The Exchange, by John Grisham. Pub 2023

I recall reading The Firm years ago (either before or shortly after the Tom Cruise film) and enjoying it as a clever and tense legal thriller – more about the lawyers than about any dramatic case, which was an interesting twist on the genre. I hadn’t thought about it much since then, although I have seen the film a few times and do enjoy it as a light filler kind of movie (one to watch when nothing else is on). When I saw that there was this sequel, I thought it would be a good filler book, something light in between more substantial reads – literary palate cleanser.

This was a total pulp fiction book, even its format (mass market paperback) suggesting it is the lightest-of-light literature. And it lives up (or down) to that expectation. Rather strangely, the story picks up 15 years after The Firm, in 2005 (so nearly 20 years ago). I imagine this was to keep the lead characters – Mitch and Abby – of an age that would still see them as attractive and agile (in their early 40s rather than mid-60s). Much of the story is unbelievable – how they managed to avoid “the mob” that would have been hunting them down after their betrayal of the firm and its clients; how Mitch manages to rejoin the legal profession (at all) and become a golden boy within a world-class firm; the manufactured crisis of hostage taking and corporate machinations; the Jason Bourne-like activities that resolve things to a happy ending for the Westerners. In addition to being predictable and anachronistic (the ubiquitous use of cell phones and video calling was not the reality of the 2005 that I remember), there is a shocking marginalization of the Libyan and Turkish characters, and caricaturization of any non-white participants. The quasi-cartoonish descriptions of the appearance, manner, and actions of the terrorists and their comrades was very off-putting.
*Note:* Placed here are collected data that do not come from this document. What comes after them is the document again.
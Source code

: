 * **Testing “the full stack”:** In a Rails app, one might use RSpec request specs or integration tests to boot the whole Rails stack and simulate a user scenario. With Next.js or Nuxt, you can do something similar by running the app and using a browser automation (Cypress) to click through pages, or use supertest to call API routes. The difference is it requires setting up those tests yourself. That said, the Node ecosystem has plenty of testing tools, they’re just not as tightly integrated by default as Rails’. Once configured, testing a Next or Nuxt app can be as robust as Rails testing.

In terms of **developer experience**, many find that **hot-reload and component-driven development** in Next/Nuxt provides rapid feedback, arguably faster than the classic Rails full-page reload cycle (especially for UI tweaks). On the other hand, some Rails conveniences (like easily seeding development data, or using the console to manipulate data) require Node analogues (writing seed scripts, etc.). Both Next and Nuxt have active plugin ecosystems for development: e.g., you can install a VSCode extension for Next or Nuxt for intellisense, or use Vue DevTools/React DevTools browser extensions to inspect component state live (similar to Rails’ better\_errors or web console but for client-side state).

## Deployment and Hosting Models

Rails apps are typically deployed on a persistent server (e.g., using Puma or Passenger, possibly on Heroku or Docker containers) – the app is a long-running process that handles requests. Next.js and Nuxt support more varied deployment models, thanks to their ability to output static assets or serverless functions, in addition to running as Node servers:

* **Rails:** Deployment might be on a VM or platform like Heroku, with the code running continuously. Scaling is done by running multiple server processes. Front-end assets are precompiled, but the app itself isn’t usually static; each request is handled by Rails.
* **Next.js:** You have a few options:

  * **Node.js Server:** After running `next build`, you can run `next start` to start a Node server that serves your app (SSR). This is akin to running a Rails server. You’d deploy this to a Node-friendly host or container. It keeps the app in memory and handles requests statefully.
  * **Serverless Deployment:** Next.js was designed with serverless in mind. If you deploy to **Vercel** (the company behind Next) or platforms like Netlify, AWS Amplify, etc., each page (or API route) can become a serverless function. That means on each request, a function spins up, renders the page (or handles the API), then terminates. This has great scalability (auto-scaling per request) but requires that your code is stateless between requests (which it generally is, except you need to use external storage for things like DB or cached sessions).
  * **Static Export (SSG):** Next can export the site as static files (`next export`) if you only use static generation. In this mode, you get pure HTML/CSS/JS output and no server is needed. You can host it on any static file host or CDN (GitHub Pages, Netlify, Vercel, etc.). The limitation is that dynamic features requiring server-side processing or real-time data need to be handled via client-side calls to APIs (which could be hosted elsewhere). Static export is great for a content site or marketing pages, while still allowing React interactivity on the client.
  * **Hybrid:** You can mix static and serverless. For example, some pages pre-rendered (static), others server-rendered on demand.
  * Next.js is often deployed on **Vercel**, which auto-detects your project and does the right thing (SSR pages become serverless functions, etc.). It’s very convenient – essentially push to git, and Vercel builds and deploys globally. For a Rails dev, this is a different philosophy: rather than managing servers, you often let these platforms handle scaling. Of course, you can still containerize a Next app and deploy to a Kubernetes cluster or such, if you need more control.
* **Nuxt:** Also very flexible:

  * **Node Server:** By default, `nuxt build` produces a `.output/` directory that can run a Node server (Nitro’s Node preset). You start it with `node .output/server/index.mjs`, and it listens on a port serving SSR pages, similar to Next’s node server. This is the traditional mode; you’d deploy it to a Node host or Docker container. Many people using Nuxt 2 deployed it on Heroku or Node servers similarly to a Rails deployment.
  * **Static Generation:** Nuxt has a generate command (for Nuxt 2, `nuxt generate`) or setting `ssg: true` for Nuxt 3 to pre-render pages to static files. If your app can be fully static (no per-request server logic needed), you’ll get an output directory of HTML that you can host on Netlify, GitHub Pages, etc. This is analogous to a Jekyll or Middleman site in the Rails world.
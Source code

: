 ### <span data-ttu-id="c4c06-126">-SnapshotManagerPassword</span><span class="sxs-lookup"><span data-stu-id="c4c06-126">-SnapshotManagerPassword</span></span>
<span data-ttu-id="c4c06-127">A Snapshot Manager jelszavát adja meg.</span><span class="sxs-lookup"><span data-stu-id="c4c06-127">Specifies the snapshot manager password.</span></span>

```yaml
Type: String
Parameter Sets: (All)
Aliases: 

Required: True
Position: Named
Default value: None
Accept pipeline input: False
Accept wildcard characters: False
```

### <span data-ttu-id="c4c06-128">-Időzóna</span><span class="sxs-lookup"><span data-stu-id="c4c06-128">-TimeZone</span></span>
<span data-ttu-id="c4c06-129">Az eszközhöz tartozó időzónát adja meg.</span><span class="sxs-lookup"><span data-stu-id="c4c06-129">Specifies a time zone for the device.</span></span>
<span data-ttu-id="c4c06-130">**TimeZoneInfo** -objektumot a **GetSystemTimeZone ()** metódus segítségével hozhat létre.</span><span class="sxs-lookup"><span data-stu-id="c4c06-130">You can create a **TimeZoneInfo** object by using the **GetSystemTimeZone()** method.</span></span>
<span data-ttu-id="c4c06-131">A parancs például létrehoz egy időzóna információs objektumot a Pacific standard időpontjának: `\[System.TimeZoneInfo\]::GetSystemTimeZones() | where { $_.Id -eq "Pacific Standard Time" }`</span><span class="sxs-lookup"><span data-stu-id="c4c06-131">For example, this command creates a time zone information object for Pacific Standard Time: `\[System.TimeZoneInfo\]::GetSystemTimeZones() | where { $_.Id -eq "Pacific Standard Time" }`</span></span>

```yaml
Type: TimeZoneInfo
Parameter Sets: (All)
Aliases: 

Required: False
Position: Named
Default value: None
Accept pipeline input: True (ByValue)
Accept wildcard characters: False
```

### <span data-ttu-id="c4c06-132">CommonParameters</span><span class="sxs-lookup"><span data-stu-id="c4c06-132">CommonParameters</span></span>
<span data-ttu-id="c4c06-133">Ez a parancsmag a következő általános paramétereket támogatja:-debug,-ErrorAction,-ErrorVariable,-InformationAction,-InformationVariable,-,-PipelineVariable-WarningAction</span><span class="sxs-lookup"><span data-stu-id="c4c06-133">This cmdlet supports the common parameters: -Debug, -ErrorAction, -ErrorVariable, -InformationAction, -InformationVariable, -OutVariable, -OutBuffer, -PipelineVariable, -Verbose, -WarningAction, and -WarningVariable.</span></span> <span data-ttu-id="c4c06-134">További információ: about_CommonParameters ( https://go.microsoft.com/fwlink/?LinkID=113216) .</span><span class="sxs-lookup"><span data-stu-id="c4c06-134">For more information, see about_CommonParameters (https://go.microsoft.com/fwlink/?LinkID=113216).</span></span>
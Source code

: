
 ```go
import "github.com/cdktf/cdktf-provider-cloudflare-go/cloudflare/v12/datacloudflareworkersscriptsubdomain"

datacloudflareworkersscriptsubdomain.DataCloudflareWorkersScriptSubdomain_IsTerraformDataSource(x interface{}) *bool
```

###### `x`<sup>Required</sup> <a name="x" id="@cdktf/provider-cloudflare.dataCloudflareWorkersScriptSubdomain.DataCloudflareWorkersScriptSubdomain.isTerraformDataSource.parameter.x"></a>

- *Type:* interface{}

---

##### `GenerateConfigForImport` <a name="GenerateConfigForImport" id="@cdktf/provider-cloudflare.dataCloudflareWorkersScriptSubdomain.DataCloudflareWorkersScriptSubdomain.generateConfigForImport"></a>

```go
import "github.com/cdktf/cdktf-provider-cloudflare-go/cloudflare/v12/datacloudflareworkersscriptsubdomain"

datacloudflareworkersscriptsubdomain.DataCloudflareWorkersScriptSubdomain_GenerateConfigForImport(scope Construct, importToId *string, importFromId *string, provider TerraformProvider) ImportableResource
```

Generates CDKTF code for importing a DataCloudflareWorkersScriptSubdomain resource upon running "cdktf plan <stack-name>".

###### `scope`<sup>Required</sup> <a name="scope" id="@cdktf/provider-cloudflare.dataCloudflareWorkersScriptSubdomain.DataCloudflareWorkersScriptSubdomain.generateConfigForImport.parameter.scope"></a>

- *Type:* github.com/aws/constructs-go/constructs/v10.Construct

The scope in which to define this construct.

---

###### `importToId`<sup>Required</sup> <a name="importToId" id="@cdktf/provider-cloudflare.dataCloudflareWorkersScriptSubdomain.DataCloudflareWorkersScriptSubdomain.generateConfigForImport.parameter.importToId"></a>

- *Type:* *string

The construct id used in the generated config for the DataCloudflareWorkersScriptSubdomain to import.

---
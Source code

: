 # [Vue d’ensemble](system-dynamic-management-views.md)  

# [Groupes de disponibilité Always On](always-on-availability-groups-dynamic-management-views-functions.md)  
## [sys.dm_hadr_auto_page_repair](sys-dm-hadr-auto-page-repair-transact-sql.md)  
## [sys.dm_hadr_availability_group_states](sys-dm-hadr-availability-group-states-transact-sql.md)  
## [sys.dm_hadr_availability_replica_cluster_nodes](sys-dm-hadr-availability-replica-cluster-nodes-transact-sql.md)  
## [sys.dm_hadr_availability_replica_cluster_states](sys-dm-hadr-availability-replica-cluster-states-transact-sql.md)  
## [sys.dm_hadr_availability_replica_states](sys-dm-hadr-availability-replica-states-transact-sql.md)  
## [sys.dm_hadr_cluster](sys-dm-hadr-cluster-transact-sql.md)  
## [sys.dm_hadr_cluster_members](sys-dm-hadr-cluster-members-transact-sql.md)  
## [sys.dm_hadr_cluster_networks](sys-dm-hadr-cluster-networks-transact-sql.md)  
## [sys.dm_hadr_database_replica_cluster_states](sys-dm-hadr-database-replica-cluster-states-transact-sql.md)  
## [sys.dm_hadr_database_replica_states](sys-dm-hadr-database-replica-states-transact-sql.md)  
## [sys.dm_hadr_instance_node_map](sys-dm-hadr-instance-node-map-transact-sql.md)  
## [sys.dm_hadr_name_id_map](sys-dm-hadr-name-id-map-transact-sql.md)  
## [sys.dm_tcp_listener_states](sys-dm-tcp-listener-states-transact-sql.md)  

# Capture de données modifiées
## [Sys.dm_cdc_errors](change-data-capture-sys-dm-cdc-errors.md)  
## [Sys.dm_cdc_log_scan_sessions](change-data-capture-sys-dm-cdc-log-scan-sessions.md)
Similarly, the minimization of the trauma for the hostage was unbelievable: after being held in isolation and near sensory deprivation for nearly 6 weeks, she is drinking and partying within 48 hours of her return – that was not realistic nor sympathetic.

I finished this book because a) I wanted to see how things were eventually tied up (badly and quickly), and b) I wanted to get this off my plate and out the door.

Suffice to say, this was a disappointment, and reminder to stick with quality over pulp any day.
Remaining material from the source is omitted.